Le premier ministre Jean Charest a souhaité mercredi à Paris que le Festival d'été de Québec propose une programmation plus francophone en juillet prochain, pour tenir compte de la tenue du premier Forum mondial de la langue française. La remarque a immédiatement provoqué une mini-polémique, dans laquelle le patron du festival, Daniel Gélinas, a bien pris soin de ne pas s'engager.

Présent au dîner offert mercredi soir au Palais des Affaires étrangères par le premier ministre François Fillon pour souligner les 50 ans de la Délégation générale du Québec à Paris, M. Gélinas n'a pas voulu faire de commentaires. Mais on l'a aperçu quelques minutes plus tard, discutant, souriant et détendu, avec Michel Audet, le commissaire du Forum mondial de la langue française.

Toute cette affaire avait commencé en matinée, lors d'une conférence de presse au siège de l'Organisation internationale de la Francophonie, où M. Charest et le secrétaire général Abdou Diouf dévoilaient les détails du premier Forum mondial de la langue française.
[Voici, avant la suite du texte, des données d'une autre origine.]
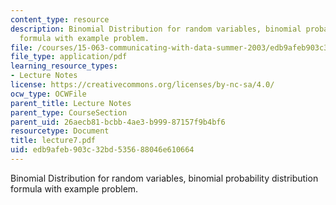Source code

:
 ```yaml
---
content_type: resource
description: Binomial Distribution for random variables, binomial probability distribution
  formula with example problem.
file: /courses/15-063-communicating-with-data-summer-2003/edb9afeb903c32bd535688046e610664_lecture7.pdf
file_type: application/pdf
learning_resource_types:
- Lecture Notes
license: https://creativecommons.org/licenses/by-nc-sa/4.0/
ocw_type: OCWFile
parent_title: Lecture Notes
parent_type: CourseSection
parent_uid: 26aecb81-bcbb-4ae3-b999-87157f9b4bf6
resourcetype: Document
title: lecture7.pdf
uid: edb9afeb-903c-32bd-5356-88046e610664
---
```

Binomial Distribution for random variables, binomial probability distribution formula with example problem.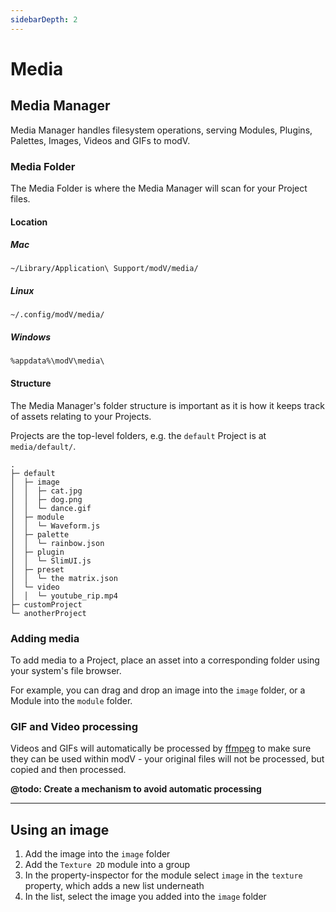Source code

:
 ```yaml
---
sidebarDepth: 2
---
```


# Media

## Media Manager

Media Manager handles filesystem operations, serving Modules, Plugins, Palettes, Images, Videos and GIFs to modV.

### Media Folder

The Media Folder is where the Media Manager will scan for your Project files.

#### Location

##### Mac

`~/Library/Application\ Support/modV/media/`

##### Linux

`~/.config/modV/media/`

##### Windows

`%appdata%\modV\media\`

#### Structure

The Media Manager's folder structure is important as it is how it keeps track of assets relating to your Projects.

Projects are the top-level folders, e.g. the `default` Project is at `media/default/`.

```
.
├─ default
│  ├─ image
│  │  ├─ cat.jpg
│  │  ├─ dog.png
│  │  └─ dance.gif
│  ├─ module
│  │  └─ Waveform.js
│  ├─ palette
│  │  └─ rainbow.json
│  ├─ plugin
│  │  └─ SlimUI.js
│  ├─ preset
│  │  └─ the matrix.json
│  └─ video
│  │  └─ youtube_rip.mp4
├─ customProject
└─ anotherProject
```

### Adding media

To add media to a Project, place an asset into a corresponding folder using your system's file browser.

For example, you can drag and drop an image into the `image` folder, or a Module into the `module` folder.



### GIF and Video processing

Videos and GIFs will automatically be processed by [ffmpeg](https://www.ffmpeg.org/) to make sure they can be used within modV - your original files will not be processed, but copied and then processed.

**@todo: Create a mechanism to avoid automatic processing**

---

## Using an image

1. Add the image into the `image` folder
2. Add the `Texture 2D` module into a group
3. In the property-inspector for the module select `image` in the `texture` property, which adds a new list underneath
4. In the list, select the image you added into the `image` folder
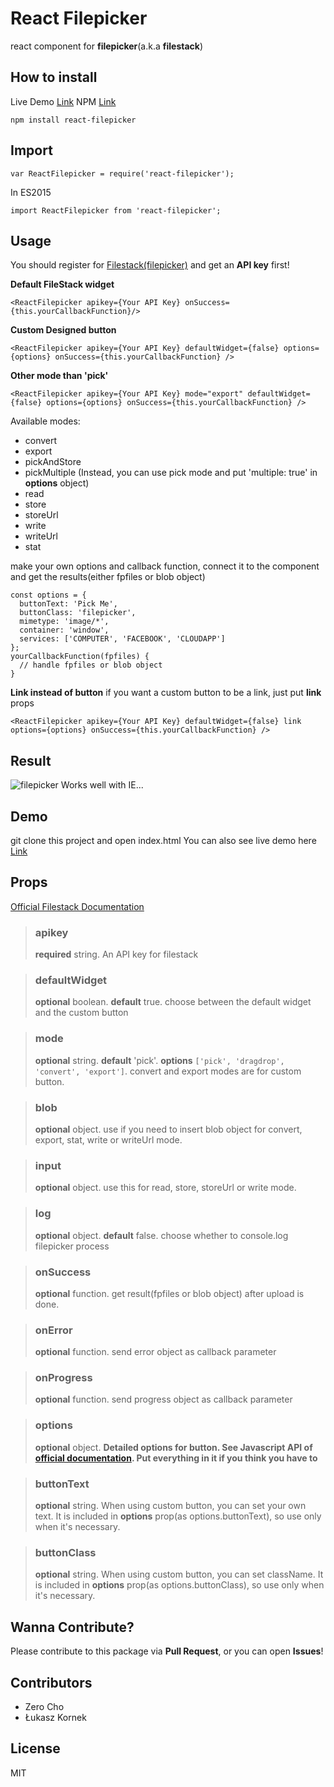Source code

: # React Filepicker
react component for **filepicker**(a.k.a **filestack**)

## How to install

Live Demo
[Link](https://zerocho.herokuapp.com/portfolio/ReactFilepicker)
NPM
[Link](https://npmjs.com/package/react-filepicker)
```
npm install react-filepicker
```
## Import
```
var ReactFilepicker = require('react-filepicker');
```
In ES2015
```
import ReactFilepicker from 'react-filepicker';
```
## Usage
You should register for [Filestack(filepicker)](https://www.filestack.com) and get an **API key** first!

**Default FileStack widget**
```
<ReactFilepicker apikey={Your API Key} onSuccess={this.yourCallbackFunction}/>
```

**Custom Designed button**
```
<ReactFilepicker apikey={Your API Key} defaultWidget={false} options={options} onSuccess={this.yourCallbackFunction} />
```

**Other mode than 'pick'**
```
<ReactFilepicker apikey={Your API Key} mode="export" defaultWidget={false} options={options} onSuccess={this.yourCallbackFunction} />
```
Available modes:
* convert
* export
* pickAndStore
* pickMultiple (Instead, you can use pick mode and put 'multiple: true' in **options** object)
* read
* store
* storeUrl
* write
* writeUrl
* stat

make your own options and callback function, connect it to the component and get the results(either fpfiles or blob object)
```
const options = {
  buttonText: 'Pick Me',
  buttonClass: 'filepicker',
  mimetype: 'image/*',
  container: 'window',
  services: ['COMPUTER', 'FACEBOOK', 'CLOUDAPP']
};
yourCallbackFunction(fpfiles) {
  // handle fpfiles or blob object
}
```

**Link instead of button**
if you want a custom button to be a link, just put **link** props
```
<ReactFilepicker apikey={Your API Key} defaultWidget={false} link options={options} onSuccess={this.yourCallbackFunction} />
```

## Result
![filepicker](https://cloud.githubusercontent.com/assets/10962668/16950040/17a2eb94-4df9-11e6-8995-fb120a466400.png)
Works well with IE...

## Demo
git clone this project and open index.html
You can also see live demo here
[Link](https://zerocho.herokuapp.com/portfolio/ReactFilepicker)

## Props
[Official Filestack Documentation](https://filestack.com/docs)

> ### apikey
> **required** string. An API key for filestack

> ### defaultWidget
> **optional** boolean. **default** true. choose between the default widget and the custom button

> ### mode
> **optional** string. **default** 'pick'. **options** `['pick', 'dragdrop', 'convert', 'export']`. convert and export modes are for custom button.

> ### blob
> **optional** object. use if you need to insert blob object for convert, export, stat, write or writeUrl mode.

> ### input
> **optional** object. use this for read, store, storeUrl or write mode.

> ### log
> **optional** object. **default** false. choose whether to console.log filepicker process

> ### onSuccess
> **optional** function. get result(fpfiles or blob object) after upload is done.

> ### onError
> **optional** function. send error object as callback parameter

> ### onProgress
> **optional** function. send progress object as callback parameter

> ### options
> **optional** object. **Detailed options for button. See Javascript API of [official documentation](https://filestack.com/docs). Put everything in it if you think you have to**

> ### buttonText
> **optional** string. When using custom button, you can set your own text. It is included in **options** prop(as options.buttonText), so use only when it's necessary.

> ### buttonClass
> **optional** string. When using custom button, you can set className. It is included in **options** prop(as options.buttonClass), so use only when it's necessary.

## Wanna Contribute?
Please contribute to this package via **Pull Request**, or you can open **Issues**!

## Contributors
- Zero Cho
- Łukasz Kornek

## License
MIT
Le Forum, qui doit réunir un millier de participants, des jeunes surtout, se tiendra dans la vieille capitale, du 2 au 6 juillet. Il n'a pas échappé aux journalistes que la manifestation, vouée à promouvoir le français, allait chevaucher le Festival d'été (du 5 au 15 juillet), auquel on a beaucoup reproché ces dernières années d'accorder trop de place aux artistes anglophones.

«Nous, on tient pour acquis que la présence de ce forum va influencer la programmation, a répondu le premier ministre. Oui j'ai pris note de remarques qui ont été formulées sur le fait que la présence francophone n'était pas aussi forte. Il y a une scène francophone pendant le festival, mais la tenue du forum va avoir un impact sur la programmation et c'est tant mieux. C'est ce que nous souhaitons.»

À Québec, les réactions n'ont pas tardé. «Il n'y a personne qui peut influencer le Festival d'été», a prévenu la directrice des communications Luci Tremblay, en soulignant que le contenu francophone de la manifestation tournait autour des 60 pour cent.

Le Parti québécois, de son côté, s'est fendu d'un communiqué «dénonçant» les «contradictions» du premier ministre.

«En mission en France, il affirme qu'il souhaite une programmation plus francophone pour le festival. Le reste de l'année, ici, il affirme par la voix de sa ministre de la Culture qu'il n'a pas à intervenir. Il est difficile à suivre!», a déclaré le porte-parole de l'opposition en matière de langue, Yves-François Blanchet.

Après un entretien avec son homologue François Fillon dans l'après-midi, M. Charest a tenté de préciser sa pensée, se défendant d'avoir voulu intervenir dans la programmation du festival.

«On ne fait pas la programmation, mais il me parait évident qu'un va nourrir l'autre, que la présence du Forum sera en quelque sorte une occasion d'inspirer les événements au festival. Il serait tout à fait dans l'ordre des choses que l'un puisse influencer l'autre», a dit M. Charest.

Si ces déclarations ont déplu à Québec, elles ont réjoui le parolier Luc Plamondon. Informé des propos de M. Charest à son arrivée au Quai d'Orsay l'auteur de Starmania les a applaudis.

«Cent mille fois bravo!, a-t-il lancé. Le Festival d'été, je n'y mets plus les pieds tant qu'ils ne changeront pas leur programmation. On ne va pas à Québec pour écouter des groupes américains. Ils vont aller au colisée bientôt. Ils vont faire quoi, le festival d'été ? Ils n'auront plus d'artistes s'ils ne créent pas des stars québécoises. Ils disent que les artistes québécois ne sont pas assez stars pour remplir les plaines, mais ils essayent pas souvent... »

Le forum veut rassembler un millier de personnes, des jeunes surtout, issues de la société civile pour réfléchir à l'avenir de la langue française. En marge de cette réflexion, l'événement comportera également un volet festif, pour témoigner de la richesse des expressions culturelles francophones.